Exclude the pictures and repeat all of the data exactly.

══════════════════════════════

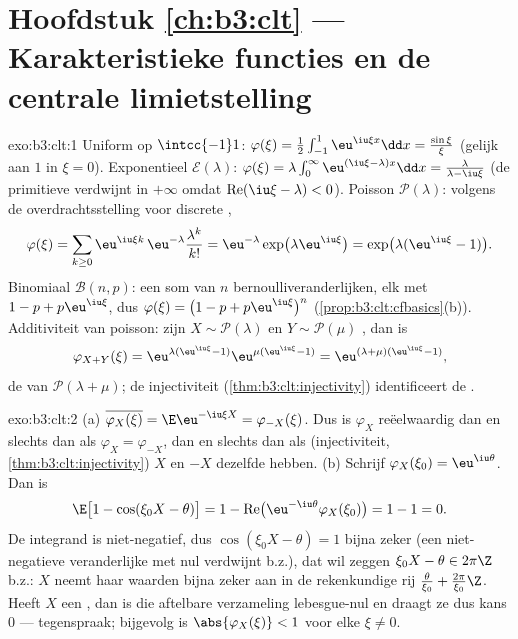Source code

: \section*{Hoofdstuk \ref{ch:b3:clt} --- Karakteristieke
functies en de centrale limietstelling}

\begin{solution}{exo:b3:clt:1}
Uniform op $\intcc{-1}1$: $\varphi(\xi) =
\frac12\int_{-1}^1\eu^{\iu\xi x}\dd x =
\frac{\sin\xi}{\xi}$ (gelijk aan $1$ in $\xi = 0$).
Exponentieel $\mathcal E(\lambda)$: $\varphi(\xi) =
\lambda\int_0^\infty\eu^{(\iu\xi - \lambda)x}\dd x =
\frac{\lambda}{\lambda - \iu\xi}$ (de primitieve verdwijnt
in $+\infty$ omdat $\operatorname{Re}(\iu\xi -
\lambda) < 0$). Poisson $\mathcal P(\lambda)$: volgens de
overdrachtsstelling voor discrete ,
\[
\varphi(\xi) = \sum_{k\geq0}\eu^{\iu\xi
k}\,\eu^{-\lambda}\frac{\lambda^k}{k!}
= \eu^{-\lambda}\exp\bigl(\lambda\eu^{\iu\xi}\bigr)
= \exp\bigl(\lambda(\eu^{\iu\xi} - 1)\bigr).
\]
Binomiaal $\mathcal B(n, p)$: een som van $n$ 
bernoulliveranderlijken, elk met  $1
- p + p\eu^{\iu\xi}$, dus $\varphi(\xi) = \bigl(1 - p +
p\eu^{\iu\xi}\bigr)^n$ (\cref{prop:b3:clt:cfbasics}(b)).
Additiviteit van poisson: zijn $X \sim \mathcal P(\lambda)$
en $Y \sim \mathcal P(\mu)$ , dan is
\[
\varphi_{X+Y}(\xi) = \eu^{\lambda(\eu^{\iu\xi}-1)}
\eu^{\mu(\eu^{\iu\xi}-1)} =
\eu^{(\lambda+\mu)(\eu^{\iu\xi}-1)},
\]
de  van $\mathcal P(\lambda + \mu)$;
de injectiviteit (\cref{thm:b3:clt:injectivity})
identificeert de .
\end{solution}

\begin{solution}{exo:b3:clt:2}
(a) $\overline{\varphi_X(\xi)} = \E\eu^{-\iu\xi X} =
\varphi_{-X}(\xi)$. Dus is $\varphi_X$ reëelwaardig dan en
slechts dan als $\varphi_X = \varphi_{-X}$, dan en slechts
dan als (injectiviteit,
\cref{thm:b3:clt:injectivity}) $X$ en $-X$ dezelfde
 hebben.
(b) Schrijf $\varphi_X(\xi_0) = \eu^{\iu\theta}$. Dan is
\[
\E\bigl[1 - \cos(\xi_0X - \theta)\bigr]
= 1 - \operatorname{Re}\bigl(\eu^{-\iu\theta}
\varphi_X(\xi_0)\bigr) = 1 - 1 = 0 .
\]
De integrand is niet-negatief, dus $\cos(\xi_0X - \theta) =
1$ bijna zeker (een niet-negatieve veranderlijke met
 nul verdwijnt b.z.), dat wil zeggen
$\xi_0X - \theta \in 2\pi\Z$ b.z.: $X$ neemt haar waarden
bijna zeker aan in de rekenkundige rij
$\frac{\theta}{\xi_0} + \frac{2\pi}{\xi_0}\Z$. Heeft $X$
een , dan is die aftelbare verzameling
lebesgue-nul en draagt ze dus kans $0$ --- tegenspraak;
bijgevolg is $\abs{\varphi_X(\xi)} < 1$ voor elke $\xi \neq
0$.
\end{solution}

══════════════════════════════

## RESULT
Source code

: \section*{Hoofdstuk \ref{ch:b3:clt} --- Karakteristieke
functies en de centrale limietstelling}

\begin{solution}{exo:b3:clt:1}
Uniform op $\intcc{-1}1$: $\varphi(\xi) =
\frac12\int_{-1}^1\eu^{\iu\xi x}\dd x =
\frac{\sin\xi}{\xi}$ (gelijk aan $1$ in $\xi = 0$).
Exponentieel $\mathcal E(\lambda)$: $\varphi(\xi) =
\lambda\int_0^\infty\eu^{(\iu\xi - \lambda)x}\dd x =
\frac{\lambda}{\lambda - \iu\xi}$ (de primitieve verdwijnt
in $+\infty$ omdat $\operatorname{Re}(\iu\xi -
\lambda) < 0$). Poisson $\mathcal P(\lambda)$: volgens de
overdrachtsstelling voor discrete ,
\[
\varphi(\xi) = \sum_{k\geq0}\eu^{\iu\xi
k}\,\eu^{-\lambda}\frac{\lambda^k}{k!}
= \eu^{-\lambda}\exp\bigl(\lambda\eu^{\iu\xi}\bigr)
= \exp\bigl(\lambda(\eu^{\iu\xi} - 1)\bigr).
\]
Binomiaal $\mathcal B(n, p)$: een som van $n$ 
bernoulliveranderlijken, elk met  $1
- p + p\eu^{\iu\xi}$, dus $\varphi(\xi) = \bigl(1 - p +
p\eu^{\iu\xi}\bigr)^n$ (\cref{prop:b3:clt:cfbasics}(b)).
Additiviteit van poisson: zijn $X \sim \mathcal P(\lambda)$
en $Y \sim \mathcal P(\mu)$ , dan is
\[
\varphi_{X+Y}(\xi) = \eu^{\lambda(\eu^{\iu\xi}-1)}
\eu^{\mu(\eu^{\iu\xi}-1)} =
\eu^{(\lambda+\mu)(\eu^{\iu\xi}-1)},
\]
de  van $\mathcal P(\lambda + \mu)$;
de injectiviteit (\cref{thm:b3:clt:injectivity})
identificeert de .
\end{solution}

\begin{solution}{exo:b3:clt:2}
(a) $\overline{\varphi_X(\xi)} = \E\eu^{-\iu\xi X} =
\varphi_{-X}(\xi)$. Dus is $\varphi_X$ reëelwaardig dan en
slechts dan als $\varphi_X = \varphi_{-X}$, dan en slechts
dan als (injectiviteit,
\cref{thm:b3:clt:injectivity}) $X$ en $-X$ dezelfde
 hebben.
(b) Schrijf $\varphi_X(\xi_0) = \eu^{\iu\theta}$. Dan is
\[
\E\bigl[1 - \cos(\xi_0X - \theta)\bigr]
= 1 - \operatorname{Re}\bigl(\eu^{-\iu\theta}
\varphi_X(\xi_0)\bigr) = 1 - 1 = 0 .
\]
De integrand is niet-negatief, dus $\cos(\xi_0X - \theta) =
1$ bijna zeker (een niet-negatieve veranderlijke met
 nul verdwijnt b.z.), dat wil zeggen
$\xi_0X - \theta \in 2\pi\Z$ b.z.: $X$ neemt haar waarden
bijna zeker aan in de rekenkundige rij
$\frac{\theta}{\xi_0} + \frac{2\pi}{\xi_0}\Z$. Heeft $X$
een , dan is die aftelbare verzameling
lebesgue-nul en draagt ze dus kans $0$ --- tegenspraak;
bijgevolg is $\abs{\varphi_X(\xi)} < 1$ voor elke $\xi \neq
0$.
\end{solution}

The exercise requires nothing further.